Date : 20030626
Dossier : A-103-03
A-104-03
Référence : 2003 CAF 289
CORAM : LE JUGE LÉTOURNEAU
ENTRE :
SA MAJESTÉ LA REINE
appelante
et
COMPAGNIE PÉTROLIÈRE IMPÉRIALE LTÉE et INCO LIMITÉE
intimées
Audience tenue à Vancouver (Colombie-Britannique), les 25 et 26 juin 2003.
Jugement rendu à l'audience, à Vancouver (Colombie-Britannique), le 26 juin 2003.
MOTIFS DU JUGEMENT DE LA COUR PAR : LE JUGE SHARLOW
Date : 20030626
Dossier : A-103-03
A-104-03
Référence : 2003 CAF 289
CORAM : LE JUGE LÉTOURNEAU
LE JUGE SHARLOW
LE JUGE MALONE
ENTRE :
SA MAJESTÉ LA REINE
appelante
et
COMPAGNIE PÉTROLIÈRE IMPÉRIALE LTÉE et INCO LIMITÉE
intimées
MOTIFS DU JUGEMENT DE LA COUR
(rendus à l'audience, à Vancouver (Colombie-Britannique), le 26 juin 2003)
[1] La Cour est saisie de l'appel interjeté par la Couronne relativement aux ordonnances interlocutoires de la Cour canadienne de l'impôt (Imperial Oil Ltd. c. Canada, 2003 D.T.C. 179) rejetant sa requête visant la radiation des avis d'appel des deux intimées, ou la suspension des appels, au motif qu'ils visent des cotisations fondées sur les déclarations de revenus produites par les intimées et acceptées telles quelles ou modifiées à leur demande.

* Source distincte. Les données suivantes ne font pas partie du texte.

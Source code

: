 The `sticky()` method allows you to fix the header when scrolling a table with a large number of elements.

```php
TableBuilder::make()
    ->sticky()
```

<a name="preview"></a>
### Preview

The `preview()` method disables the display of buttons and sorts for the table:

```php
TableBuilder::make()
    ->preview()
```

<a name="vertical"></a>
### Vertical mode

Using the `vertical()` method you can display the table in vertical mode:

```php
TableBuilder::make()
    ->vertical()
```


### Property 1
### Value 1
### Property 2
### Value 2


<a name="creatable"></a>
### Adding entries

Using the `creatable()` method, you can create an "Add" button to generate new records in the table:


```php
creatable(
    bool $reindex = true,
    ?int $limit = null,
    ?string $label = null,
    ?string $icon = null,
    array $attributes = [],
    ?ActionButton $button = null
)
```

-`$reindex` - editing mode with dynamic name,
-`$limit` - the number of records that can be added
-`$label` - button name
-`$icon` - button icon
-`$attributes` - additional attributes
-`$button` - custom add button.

[2] Devant la Cour canadienne de l'impôt, la Couronne a soutenu qu'une cotisation établie électroniquement ou mécaniquement à partir d'une déclaration de revenus acceptée telle quelle, comme en l'espèce, ne constitue pas une « cotisation » au sens des par. 165(1) et 169(1) de la Loi de l'impôt sur le revenu pouvant faire l'objet d'une opposition ou d'un appel lorsque le ministre ne donne pas suite à l'avis d'opposition dans un délai de 90 jours. Selon la Couronne, la Cour canadienne de l'impôt n'a pas compétence pour connaître des appels. Subsidiairement, si elle a compétence pour le faire, les appels constituent un abus de sa procédure.
[3] Le juge de la Cour canadienne de l'impôt a rejeté les arguments de la Couronne et a rendu des motifs détaillés à l'appui. À notre avis, son analyse de chacun des arguments de la Couronne se fonde sur une interprétation juste des dispositions applicables de la Loi de l'impôt sur le revenu, dont voici le résumé. Le paragraphe 165(1) de la Loi de l'impôt sur le revenu confère à tout contribuable le droit de s'opposer à une cotisation moyennant le respect des exigences d'ordre procédural, y compris les délais prescrits. Lorsqu'il n'est pas donné suite à l'opposition dans le délai imparti, le paragraphe 169(1) confère au contribuable le droit d'interjeter appel à la Cour canadienne de l'impôt. Seule une disposition de la Loi de l'impôt sur le revenu peut priver le contribuable du droit de s'opposer à une cotisation ou retarder l'exercice de ce droit.
[4] La Couronne a formulé quatre arguments principaux dans le cadre du présent appel.
[5] Premièrement, elle soutient qu'un contribuable ne devrait pas pouvoir s'opposer à une cotisation fondée sur l'acceptation globale de sa déclaration de revenus. Cet argument doit être rejeté. Suivant les paragraphes 165(1) et 169(1) de la Loi de l'impôt sur le revenu, le droit d'opposition et d'appel peut être exercé lorsque le ministre établit une cotisation. Ces dispositions ne font aucune distinction entre l'opposition à une cotisation rendue inexacte par un acte ou une omission du contribuable et l'opposition à une cotisation rendue inexacte par un acte ou une omission du ministre, qu'elle résulte ou non d'une vérification.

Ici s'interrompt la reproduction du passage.